What are these "integrations"? Could you farm them out to a flock of subprocesses, so you needed fewer top-level Node processes? What are they written in? If Node, how do you even get them to block?

And, of course, have you considered rewriting it in ... carrier lost

bjacokes · on Aug 28, 2019

If we handled N concurrent requests per process, a crash would definitely have the bleed-over effect we're trying to avoid, where a problem in a single request caused the other N-1 to fail. "Crash" meaning primarily OOM or unhandled rejections (which we exit on). And yes, the other big problem is blocking the event loop with an inefficient regexp, massive sort operation, clumsy use of Ramda, etc.

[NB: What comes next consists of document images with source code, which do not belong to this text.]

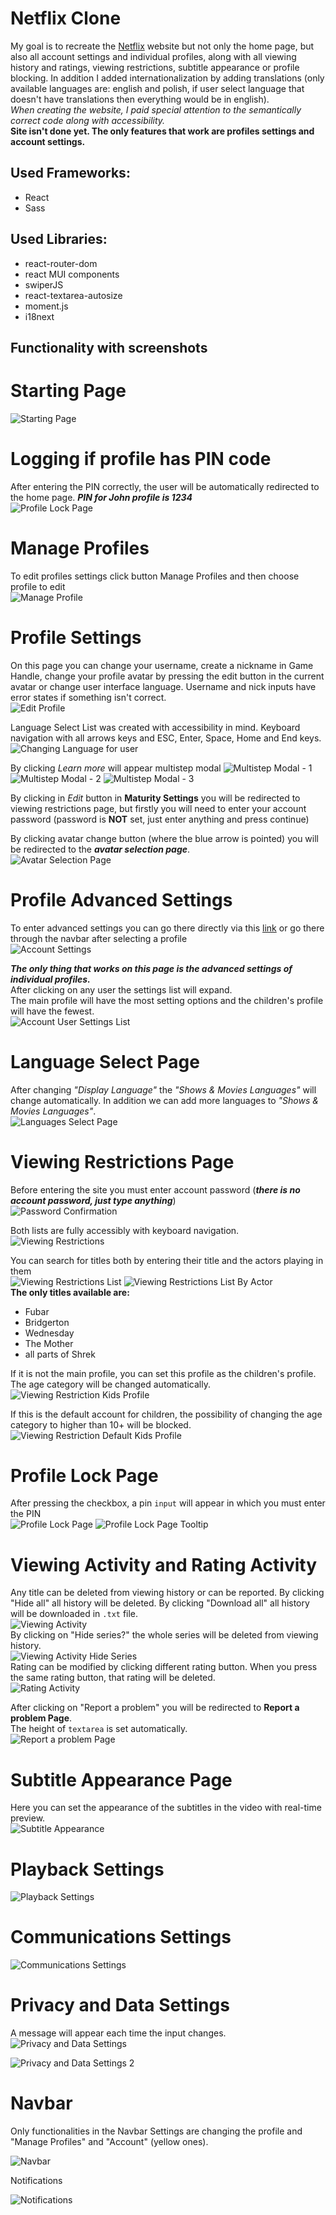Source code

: # Netflix Clone

My goal is to recreate the [Netflix](https://www.netflix.com) website but not only the home page, but also all account settings and individual profiles, along with all viewing history and ratings, viewing restrictions, subtitle appearance or profile blocking. In addition I added internationalization by adding translations (only available languages are: english and polish, if user select language that doesn't have translations then everything would be in english).  
_When creating the website, I paid special attention to the semantically correct code along with accessibility._  
**Site isn't done yet. The only features that work are profiles settings and account settings.**

## Used Frameworks:

- React
- Sass

## Used Libraries:

- react-router-dom
- react MUI components
- swiperJS
- react-textarea-autosize
- moment.js
- i18next

## Functionality with screenshots

# Starting Page

![Starting Page](/public/screenshots/profil-select.png)

# Logging if profile has PIN code

After entering the PIN correctly, the user will be automatically redirected to the home page. **_PIN for John profile is 1234_**  
![Profile Lock Page](/public/screenshots/PIN.png)

# Manage Profiles

To edit profiles settings click button Manage Profiles and then choose profile to edit  
![Manage Profile](/public/screenshots/manage-profiles.png)

# Profile Settings

On this page you can change your username, create a nickname in Game Handle, change your profile avatar by pressing the edit button in the current avatar or change user interface language. Username and nick inputs have error states if something isn't correct.  
![Edit Profile](/public/screenshots/profile-settings.png)

Language Select List was created with accessibility in mind. Keyboard navigation with all arrows keys and ESC, Enter, Space, Home and End keys.  
![Changing Language for user](/public/screenshots/profile-language-select.png)

By clicking _Learn more_ will appear multistep modal
![Multistep Modal - 1](/public/screenshots/edit-profile-modal_1.png)
![Multistep Modal - 2](/public/screenshots/edit-profile-modal_2.png)
![Multistep Modal - 3](/public/screenshots/edit-profile-modal_3.png)

By clicking in _Edit_ button in **Maturity Settings** you will be redirected to viewing restrictions page, but firstly you will need to enter your account password (password is **NOT** set, just enter anything and press continue)

By clicking avatar change button (where the blue arrow is pointed) you will be redirected to the **_avatar selection page_**.  
![Avatar Selection Page](/public/screenshots/profile-select-avatar.png)

# Profile Advanced Settings

To enter advanced settings you can go there directly via this [link](https://clone-netflix-213214.netlify.app/account) or go there through the navbar after selecting a profile  
![Account Settings](/public/screenshots/account-settings.png)

**_The only thing that works on this page is the advanced settings of individual profiles._**  
After clicking on any user the settings list will expand.  
The main profile will have the most setting options and the children's profile will have the fewest.  
![Account User Settings List](/public/screenshots/profile-advanced-settings.png)

# Language Select Page

After changing _"Display Language"_ the _"Shows & Movies Languages"_ will change automatically. In addition we can add more languages to _"Shows & Movies Languages"_.  
![Languages Select Page](/public/screenshots/language-select.png)

# Viewing Restrictions Page

Before entering the site you must enter account password (**_there is no account password, just type anything_**)  
![Password Confirmation](/public/screenshots/password-confirmation.png)

Both lists are fully accessibly with keyboard navigation.  
![Viewing Restrictions](/public/screenshots/viewing-restriction.png)

You can search for titles both by entering their title and the actors playing in them  
![Viewing Restrictions List](/public/screenshots/viewing-restriction-list.png)
![Viewing Restrictions List By Actor](/public/screenshots/viewing-restriction-list-by-actor.png)  
**The only titles available are:**

- Fubar
- Bridgerton
- Wednesday
- The Mother
- all parts of Shrek

If it is not the main profile, you can set this profile as the children's profile. The age category will be changed automatically.  
![Viewing Restriction Kids Profile](/public/screenshots/viewing-restrictions-kids-profile.png)

If this is the default account for children, the possibility of changing the age category to higher than 10+ will be blocked.
![Viewing Restriction Default Kids Profile](/public/screenshots/viewing-restrictions-default-kids-profile.png)

# Profile Lock Page

After pressing the checkbox, a pin `input` will appear in which you must enter the PIN  
![Profile Lock Page](/public/screenshots/profile-lock.png)
![Profile Lock Page Tooltip](/public/screenshots/profile-lock-tooltip.png)

# Viewing Activity and Rating Activity

Any title can be deleted from viewing history or can be reported. By clicking "Hide all" all history will be deleted. By clicking "Download all" all history will be downloaded in `.txt` file.  
![Viewing Activity](/public/screenshots/viewing-activity.png)  
By clicking on "Hide series?" the whole series will be deleted from viewing history.  
![Viewing Activity Hide Series](/public/screenshots/viewing-activity-hide-series.png)  
Rating can be modified by clicking different rating button. When you press the same rating button, that rating will be deleted.  
![Rating Activity](/public/screenshots/rating-activity.png)

After clicking on "Report a problem" you will be redirected to **Report a problem Page**.  
The height of `textarea` is set automatically.  
![Report a problem Page](/public/screenshots/report-problem.png)

# Subtitle Appearance Page

Here you can set the appearance of the subtitles in the video with real-time preview.  
![Subtitle Appearance](/public/screenshots/subtitles-appearance.png)

# Playback Settings

![Playback Settings](/public/screenshots/playback-settings.png)

# Communications Settings

![Communications Settings](/public/screenshots/communications-settings.png)

# Privacy and Data Settings

A message will appear each time the input changes.  
![Privacy and Data Settings](/public/screenshots/privacy-data-settings.png)

![Privacy and Data Settings 2](/public/screenshots/privacy-data-settings_2.png)

# Navbar

Only functionalities in the Navbar Settings are changing the profile and "Manage Profiles" and "Account" (yellow ones).

![Navbar](/public/screenshots/navbar-profiles-settings.png)

Notifications

![Notifications](/public/screenshots/navbar-notifications.png)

This sort of blockage causes our ECS health checks to fail, so the container eventually gets killed.

"Never returning" is an interesting problem in Node. We have gRPC request timeouts, so the request fails on the client side after a set amount of time. Our Node server gets a cancellation event when this happens, but there's no guarantee that the in-flight request ever stops processing or gives up its resources, even if it's not blocking the event loop. E.g. our request handler could have a while(true) loop that continually does an async network request, and even though each gRPC request eventually times out, we would eventually have a swarm of zombie while(true) loops that are operating. To address this problem, we thread a lightweight context object into our framework which can essentially call an isCancelled() method. Before doing most low-level async operations (e.g. network requests), we check isCancelled() and throw if the gRPC request has timed out.

The integrations are all written in Typescript. As mentioned in another comment, we've attempted multiple processes per container and multiple containers per task. Right now, we see the bigger win as being able to fix "all of the above" and run multiple requests per Node process, but it'll take some legwork to get there :)

_1qd4 · on Aug 28, 2019

Great insights, thanks for replying!